La capitale du Costa Rica a été identifiée comme la ville la plus encombrée d'Amérique latine selon l'indice de trafic Numbeo pour 2026. Ce rapport international place San José en première position du classement latino-américain grâce à son score de 327,8, un chiffre qui dépasse largement la moyenne régionale et montre les dimensions de la crise de mobilité à laquelle est confrontée la ville. Le classement répond à la différence considérable avec d'autres grandes métropoles : l'écart avec Mexico atteint près de 70 points dans l'indice, ce qui souligne la gravité particulière du phénomène dans le cas du Costa Rica.
Le Numbeo Traffic Index, dont l'édition la plus récente évalue des paramètres tels que le temps de trajet moyen, l'insatisfaction des usagers et l'impact environnemental mesuré en émissions de CO₂ dérivées des embouteillages. La capitale costaricaine a déplacé des centres urbains comme Mexico (259,4) et São Paulo (239,7), villes qui ont investi dans des systèmes de transport massifs tels que le métro et les trains de banlieue. En revanche, San José continue de dépendre presque exclusivement du transport routier et des véhicules privés, dont l'expansion n'a pas été compensée par des alternatives publiques efficaces.

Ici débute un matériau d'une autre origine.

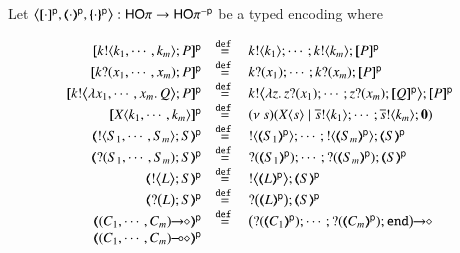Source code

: \begin{definition}\label{d:enc:poltomon}
Let 
$\enco{\map{\cdot}^{\mathsf{p}}, \mapt{\cdot}^{\mathsf{p}}, \mapa{\cdot}^{\mathsf{p}}}: \HOp \to \HOp^{-\mathsf{p}}$
be a typed encoding where
\begin{figure}[t]
\[
	\begin{array}{rcl}
		\map{\bout{k}{k_1, \cdots, k_m} P}^{\mathsf{p}}
		&\defeq&
		\bout{k}{k_1} \cdots ;  \bout{k}{k_m} \map{P}^{\mathsf{p}}
		\\
			\map{\binp{k}{x_1, \cdots, x_m} P}^{\mathsf{p}}
		&\defeq&
		\binp{k}{x_1} \cdots ; \binp{k}{x_m}  \map{P}^{\mathsf{p}}
		\\
		\map{\bbout{k}{\abs{x_1, \cdots, x_m} Q} P}^{\mathsf{p}}
		&\defeq&
		\bbout{k}{\abs{z}\binp{z}{x_1} \cdots ; \binp{z}{x_m} \map{Q}^{\mathsf{p}}} \map{P}^{\mathsf{p}}
		\\ 
		\map{\appl{X}{k_1, \cdots, k_m}}^{\mathsf{p}}
		&\defeq&
		\newsp{s}{\appl{X}{s} \Par \bout{\dual{s}}{k_1} \cdots ; \bout{\dual{s}}{k_m} \inact} 
        \\ %
		\tmap{\btout{S_1, \cdots, S_m}S}{\mathsf{p}}
		&\defeq&
		\btout{\tmap{S_1}{\mathsf{p}}} \cdots ; \btout{\tmap{S_m}{\mathsf{p}}}\tmap{S}{\mathsf{p}}
		\\
		\tmap{\btinp{S_1, \cdots, S_m}S}{\mathsf{p}}
		&\defeq&
		\btinp{\tmap{S_1}{\mathsf{p}}} \cdots ; \btinp{\tmap{S_m}{\mathsf{p}}}\tmap{S}{\mathsf{p}}
		\\
		\tmap{\bbtout{L} S}{\mathsf{p}}
		&\defeq&
		\bbtout{\mapt{L}^{\mathsf{p}}}\mapt{S}^{\mathsf{p}}
		\\
		\tmap{\bbtinp{L} S}{\mathsf{p}}
		&\defeq&
		\bbtinp{\mapt{L}^{\mathsf{p}}}\mapt{S}^{\mathsf{p}}
		\\
		\tmap{\shot{(C_1, \cdots, C_m)}}{\mathsf{p}}
		&\defeq&
		\shot{\big(\btinp{\tmap{C_1}{\mathsf{p}}} \cdots; \btinp{\tmap{C_m}{\mathsf{p}}}\tinact\big)}
		\\
		\tmap{\lhot{(C_1, \cdots, C_m)}}{\mathsf{p}}

\end{array}\]
\end{figure}
\end{definition}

Pour mesurer l'ampleur du problème, en 2026, les 10 villes les plus encombrées d'Amérique latine étaient en tête de liste San José (327,8), suivie de Mexico (259,4), de Guatemala (255,1), de São Paulo (239,7) et de Lima (234,8). Les autres villes du classement sont Rio de Janeiro, Bogota, Buenos Aires, Recife et Guadalajara, ce qui montre que le défi de la circulation affecte à la fois les mégalopoles et les capitales intermédiaires d'Amérique centrale et de la région andine.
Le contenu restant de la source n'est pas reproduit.